Describe the proper location in the lagoon of the intake pipe leading to an irrigation system.

Pumps used for land application of wastewater are generally straight centrifugal pumps when solids content is less than 4 percent. A centrifugal pump consists of an impeller rotating in a casing. Open impeller-type pumps are normally used for wastewater applications. A gate valve, discharge check valve, and totalizing propeller-type flow meter should be installed on the discharge side of the pump. The suction line and strainer should be floated in the lagoon so that the intake is about 18 inches below the water level and able to draw the most solids-free liquid. The pump should be located as far from the inlet pipe to the lagoon as possible. If the lagoon is located in an area where a prevailing wind direction exists, the pump should be located on the upwind side of the lagoon because solids tend to migrate to the downwind side.

Pumps are rated to deliver a set number of gallons at a given operating head (pressure) at a specified efficiency. Pump manufacturers provide pump curves for each of their pumps. These curves show the relationship between head, horsepower, capacity, and efficiency. Pump curves can be used in case you need to modify your operating conditions from the original irrigation design.
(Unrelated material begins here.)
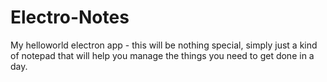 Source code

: # Electro-Notes
My helloworld electron app - this will be nothing special, simply just a kind of notepad that will help you manage the things you need to get done in a day.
As pump models are discontinued it becomes more difficult to obtain this information for older pumps. Keep equipment specification information in a safe place, such as with your other operational records.


A thorough knowledge of the irrigation system is needed to apply wastewater in accordance with the waste utilization plan. The operator must be familiar with correct pressure settings, sprinkler spacing, and time of operation needed to ensure the appropriate amount is uniformly applied. Irrigation equipment calibration will be discussed in detail in Chapter 5.


Pump and Haul Waste Management Systems

Liquid applicators and tank spreaders are an alternative to irrigation systems for transporting and applying liquid waste slurries and lagoon sludges. As compared to irrigation, tank spreaders have several advantages and disadvantages:

Describe the advantages and disadvantages of a pump and haul waste management system.


Advantages Disadvantages
  • provides more transport mobility
  • allows direct soil injection
  • requires more time and labor
  • higher operating costs
  • requires improved travel roads and proper soil trafficability

Proper location and design of pumping and loading areas are necessary to protect equipment and operators and to avoid damaging the lagoon dike or embankment. Care should be taken to minimize spills during loading and transport.

Liquid tank spreaders must be accurately calibrated to apply wastes at proper rates. Calibration is the combination of settings and travel speed needed to apply wastes at a desired rate and to ensure uniform application. To calibrate you must know the spreader capacity, which is normally rated by the manufacturer in gallons. Calibration procedures for pump and haul systems are found at the end of  Chapter 5.


Review Questions

  1. Name the six design volumes for an anaerobic lagoon.

  2. Describe some common types of lagoon liners.

  3. Explain when and why you should pump lagoon wastewater to cropland.

  4. What should you do if your lagoon is generating a significant amount of foul odors?

  5. Name some maintenance procedures that should be performed periodically to ensure the lagoon does not leak or develop a dam break.

  6. Name several causes of lagoon failures.

  7. List several ways in which you may be able to reduce the amount of solids entering an anaerobic lagoon.

  8. Name some advantages and disadvantages of the following types of waste application equipment.